- [Problem to work on] Copy each entry verbatim, excluding its images.

- [Source material]
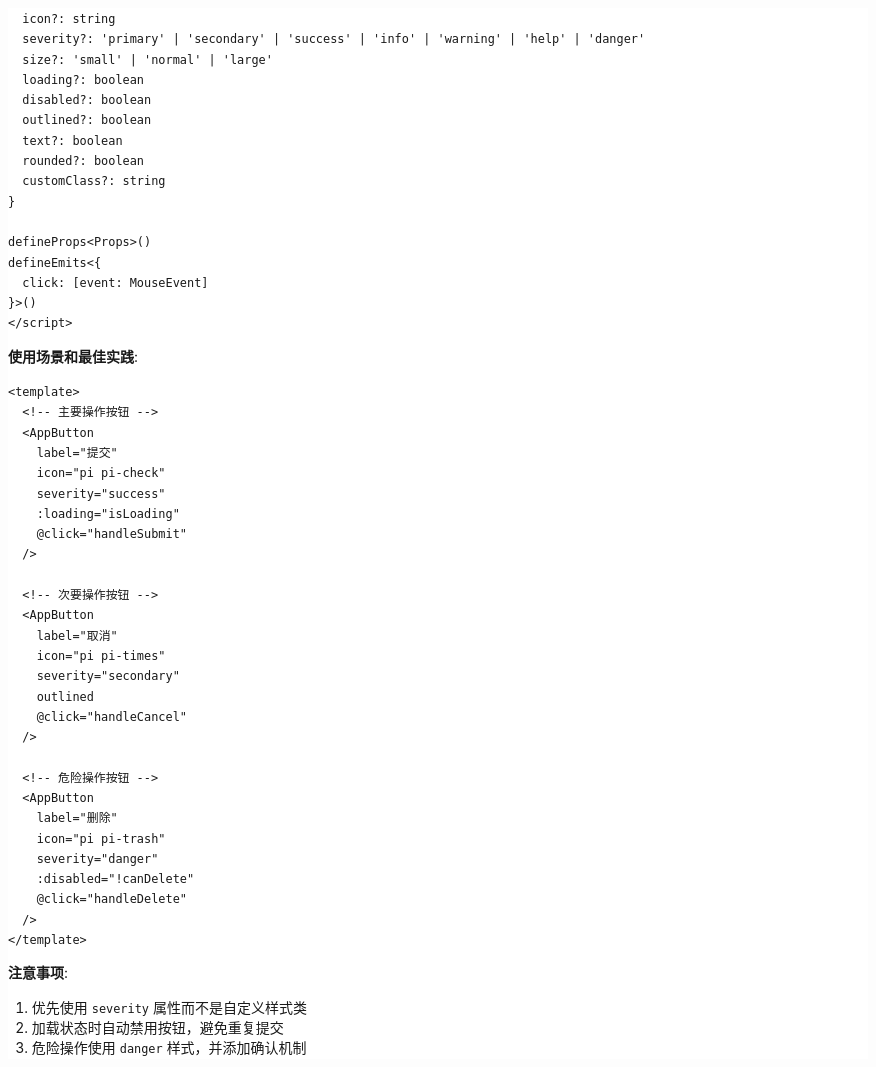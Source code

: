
 ```vue
  icon?: string
  severity?: 'primary' | 'secondary' | 'success' | 'info' | 'warning' | 'help' | 'danger'
  size?: 'small' | 'normal' | 'large'
  loading?: boolean
  disabled?: boolean
  outlined?: boolean
  text?: boolean
  rounded?: boolean
  customClass?: string
}

defineProps<Props>()
defineEmits<{
  click: [event: MouseEvent]
}>()
</script>
```

**使用场景和最佳实践**:

```vue
<template>
  <!-- 主要操作按钮 -->
  <AppButton
    label="提交"
    icon="pi pi-check"
    severity="success"
    :loading="isLoading"
    @click="handleSubmit"
  />
  
  <!-- 次要操作按钮 -->
  <AppButton
    label="取消"
    icon="pi pi-times"
    severity="secondary"
    outlined
    @click="handleCancel"
  />
  
  <!-- 危险操作按钮 -->
  <AppButton
    label="删除"
    icon="pi pi-trash"
    severity="danger"
    :disabled="!canDelete"
    @click="handleDelete"
  />
</template>
```

**注意事项**:
1. 优先使用 `severity` 属性而不是自定义样式类
2. 加载状态时自动禁用按钮，避免重复提交
3. 危险操作使用 `danger` 样式，并添加确认机制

- [Written answer]
Source code

:
 ```vue
  icon?: string
  severity?: 'primary' | 'secondary' | 'success' | 'info' | 'warning' | 'help' | 'danger'
  size?: 'small' | 'normal' | 'large'
  loading?: boolean
  disabled?: boolean
  outlined?: boolean
  text?: boolean
  rounded?: boolean
  customClass?: string
}

defineProps<Props>()
defineEmits<{
  click: [event: MouseEvent]
}>()
</script>
```

**使用场景和最佳实践**:

```vue
<template>
  <!-- 主要操作按钮 -->
  <AppButton
    label="提交"
    icon="pi pi-check"
    severity="success"
    :loading="isLoading"
    @click="handleSubmit"
  />
  
  <!-- 次要操作按钮 -->
  <AppButton
    label="取消"
    icon="pi pi-times"
    severity="secondary"
    outlined
    @click="handleCancel"
  />
  
  <!-- 危险操作按钮 -->
  <AppButton
    label="删除"
    icon="pi pi-trash"
    severity="danger"
    :disabled="!canDelete"
    @click="handleDelete"
  />
</template>
```

**注意事项**:
1. 优先使用 `severity` 属性而不是自定义样式类
2. 加载状态时自动禁用按钮，避免重复提交
3. 危险操作使用 `danger` 样式，并添加确认机制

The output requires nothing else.